The European Union and neutrality[2]

Within the framework of the European Union the Treaty of Lisbon formulated a solidarity clause (Article 222), which stipulates the provision of support in case of man-made disasters (e. g., terrorist attacks) and natural disasters following a request by the concerned state. However, this clause is not part of the EU’s Common Security and Defence Policy (CSDP) and must not be confused with assistance obligations (Article 42.7 of the Treaty of Lisbon). Contributions from member states are still voluntary and only provided upon a state’s request. Such contributions involve mainly police and other forms of civilian support rather than military support. Behind the solidarity clause stands very much the idea of collective security. The concept of collective security aims to enhance security among member states and partners, while the concept of collective defence is aimed at an outside enemy.

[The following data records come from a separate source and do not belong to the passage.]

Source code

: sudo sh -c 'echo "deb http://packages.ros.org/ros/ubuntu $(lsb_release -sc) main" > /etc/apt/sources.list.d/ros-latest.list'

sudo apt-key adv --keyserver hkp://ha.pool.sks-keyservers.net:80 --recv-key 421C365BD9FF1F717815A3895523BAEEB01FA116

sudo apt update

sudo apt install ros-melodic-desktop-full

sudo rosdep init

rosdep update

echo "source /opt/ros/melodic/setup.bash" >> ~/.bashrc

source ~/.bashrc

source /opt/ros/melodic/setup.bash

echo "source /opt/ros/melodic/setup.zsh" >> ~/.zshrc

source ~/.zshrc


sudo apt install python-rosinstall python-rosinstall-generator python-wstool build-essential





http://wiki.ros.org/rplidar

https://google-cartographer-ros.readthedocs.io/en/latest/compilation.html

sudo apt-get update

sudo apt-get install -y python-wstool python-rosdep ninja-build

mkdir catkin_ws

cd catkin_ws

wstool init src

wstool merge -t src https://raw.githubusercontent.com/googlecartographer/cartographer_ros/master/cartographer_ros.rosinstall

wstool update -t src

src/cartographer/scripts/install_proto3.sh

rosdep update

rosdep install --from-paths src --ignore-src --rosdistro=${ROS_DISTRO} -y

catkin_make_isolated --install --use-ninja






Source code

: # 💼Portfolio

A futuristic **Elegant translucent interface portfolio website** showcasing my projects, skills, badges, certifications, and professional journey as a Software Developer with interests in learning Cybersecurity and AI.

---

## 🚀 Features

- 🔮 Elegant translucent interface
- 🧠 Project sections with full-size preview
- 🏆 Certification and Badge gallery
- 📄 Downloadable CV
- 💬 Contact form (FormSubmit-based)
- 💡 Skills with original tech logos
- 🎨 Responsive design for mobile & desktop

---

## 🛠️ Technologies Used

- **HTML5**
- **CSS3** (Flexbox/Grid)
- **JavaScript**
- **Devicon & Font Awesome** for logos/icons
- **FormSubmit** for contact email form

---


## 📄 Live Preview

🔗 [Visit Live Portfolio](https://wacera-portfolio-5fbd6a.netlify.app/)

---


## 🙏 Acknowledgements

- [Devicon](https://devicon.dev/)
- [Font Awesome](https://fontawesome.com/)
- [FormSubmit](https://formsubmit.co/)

Article 42.7 of the Treaty of Lisbon contains a clause on security obligations. It requires that member states provide each other with “aid and assistance by all means in their power” in case of armed aggression towards a member state. Such aid includes the promise to use military force. However, the Treaty of Lisbon includes the so-called Irish Formula, which adds to this article by stating that the requirement to provide aid “shall not prejudice the specific character of the security and defense policy of certain member states”. This exception is not only valid for neutral and non-aligned states, but also for NATO members. The provision of aid must “be consistent with commitments under the North Atlantic Treaty Organisation, which … remains the foundation of their collective defence and the forum for its implementation”. The Treaty of Lisbon, therefore, allows opting out for both the neutral members and the NATO allies of the European Union. This exception clause effectively puts the meaningfulness of the EU’s security obligations in question.

The Treaty on the Prohibition of Nuclear Weapons

An example of successful engagement of a neutral state in security affairs is Austria’s role as an initiator of the treaty that prohibits nuclear weapons. After the adoption of its neutrality declaration in the second half of the 1950s, Austria became a model for a zone of disengagement without nuclear weapons in Central Europe (the Rapacki Plan, named after the Polish foreign minister then). Because of the emerging concept of Mutual Assured Destruction (MAD), the plan was not implemented, although the idea never died.

In 2010 Austria became the main sponsor of the initiative on the humanitarian consequences of nuclear weapons. An “Austrian Pledge”, which later became the “Humanitarian Pledge”, was signed by 127 states in 2014. Austria hosted one of the three conferences on this issue after Norway and Mexico. In 2016 the UN General Assembly adopted a resolution that called for “a total elimination” of nuclear weapons. At a UN conference on 7 July in New York, 122 state parties voted in favour of the Treaty on the Prohibition of Nuclear Weapons (TPNW), which expresses concern about the catastrophic humanitarian consequences of the use of nuclear weapons and calls for their complete elimination. No nuclear weapon state nor its allies participated (except the Netherlands, which voted against).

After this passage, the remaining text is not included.